When do you call Microsoft.Security.Application.AntiXss.HtmlEncode? Do you do this when the user transmits information or does it when you display information?
Microsoft.Security.Application.AntiXss.HtmlEncode
What about basic things like first name, last name, city, state, zip code?
You do this when you display information. Save the original when it was entered, convert it to display on the web page. Let's say you showed it in some other way, for example, exported it to Excel.
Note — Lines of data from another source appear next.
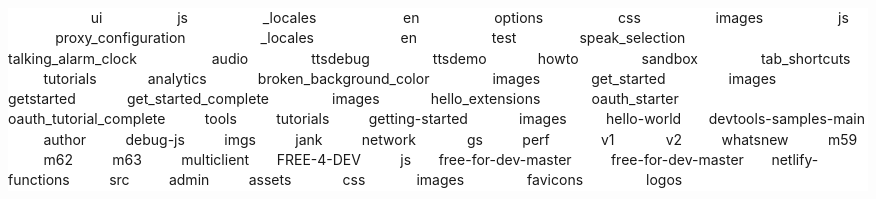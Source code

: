                               ui
                  js
                  _locales
                      en
                   options
                      css
                      images
                       js
               proxy_configuration
                  _locales
                      en
                   test
               speak_selection
               talking_alarm_clock
                   audio
               ttsdebug
                ttsdemo
            howto
               sandbox
                tab_shortcuts
             tutorials
                analytics
                broken_background_color
                    images
                get_started
                    images
                getstarted
                get_started_complete
                    images
                hello_extensions
                oauth_starter
                 oauth_tutorial_complete
         tools
          tutorials
             getting-started
                 images
              hello-world
      devtools-samples-main
         author
         debug-js
         imgs
         jank
         network
             gs
         perf
            v1
             v2
          whatsnew
             m59
             m62
              m63
                  multiclient
      FREE-4-DEV
          js
      free-for-dev-master
          free-for-dev-master
      netlify-functions
          src
             admin
             assets
                css
                images
                   favicons
                   logos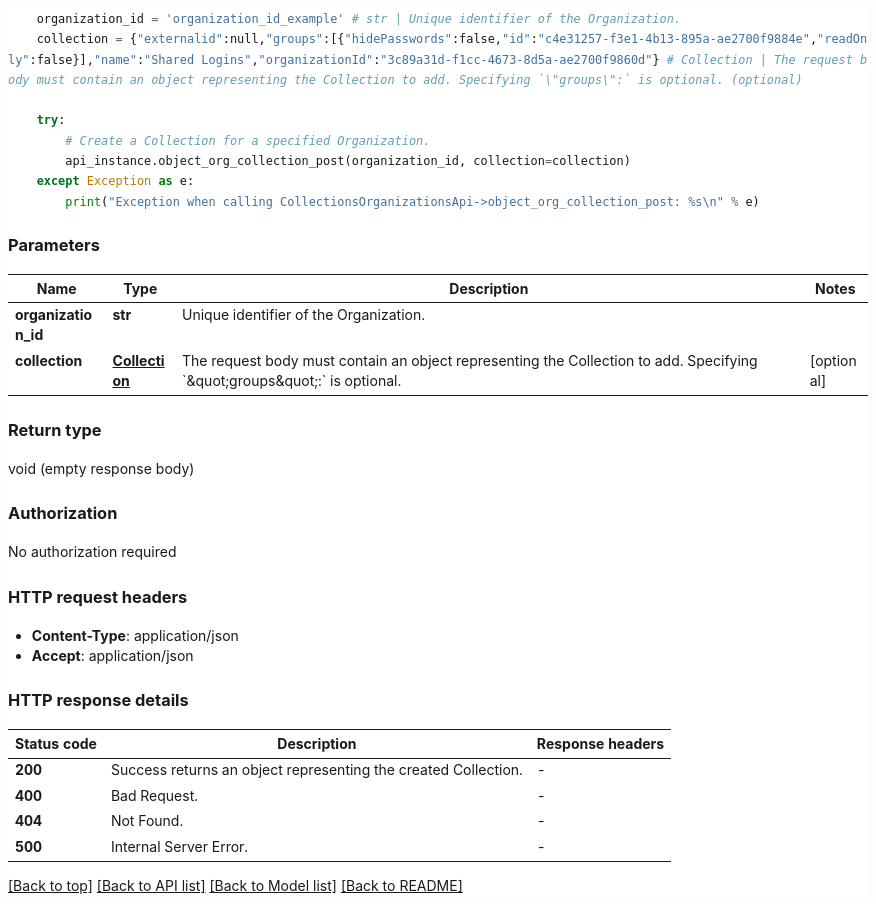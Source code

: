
 ```python
    organization_id = 'organization_id_example' # str | Unique identifier of the Organization.
    collection = {"externalid":null,"groups":[{"hidePasswords":false,"id":"c4e31257-f3e1-4b13-895a-ae2700f9884e","readOnly":false}],"name":"Shared Logins","organizationId":"3c89a31d-f1cc-4673-8d5a-ae2700f9860d"} # Collection | The request body must contain an object representing the Collection to add. Specifying `\"groups\":` is optional. (optional)

    try:
        # Create a Collection for a specified Organization.
        api_instance.object_org_collection_post(organization_id, collection=collection)
    except Exception as e:
        print("Exception when calling CollectionsOrganizationsApi->object_org_collection_post: %s\n" % e)
```



### Parameters

Name | Type | Description  | Notes
------------- | ------------- | ------------- | -------------
 **organization_id** | **str**| Unique identifier of the Organization. | 
 **collection** | [**Collection**](Collection.md)| The request body must contain an object representing the Collection to add. Specifying &#x60;\&quot;groups\&quot;:&#x60; is optional. | [optional] 

### Return type

void (empty response body)

### Authorization

No authorization required

### HTTP request headers

 - **Content-Type**: application/json
 - **Accept**: application/json

### HTTP response details
| Status code | Description | Response headers |
|-------------|-------------|------------------|
**200** | Success returns an object representing the created Collection. |  -  |
**400** | Bad Request. |  -  |
**404** | Not Found. |  -  |
**500** | Internal Server Error. |  -  |

[[Back to top]](#) [[Back to API list]](../README.md#documentation-for-api-endpoints) [[Back to Model list]](../README.md#documentation-for-models) [[Back to README]](../README.md)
In this case, you want to export the saved original.
Encode each line.
, , , , . , ( & - ).
&
, , . , , . : "us" , "ss" .
usFirstName = getUserInput('firstName') ssFirstName = cleanString(usFirstName);
, , (, ..) - .
. , HTML, , , , .
, , . , Microsoft AntiXss, homebrew, HTML- .
( ), , . .
, . , , . , .
, , HTML, HTTP, .. - , , . , ASP.NET , System.Web.UI.WebControls.Button, , System.Web.UI.WebControls.Literal Text. jQuery , .innerText(), , .innerHtml().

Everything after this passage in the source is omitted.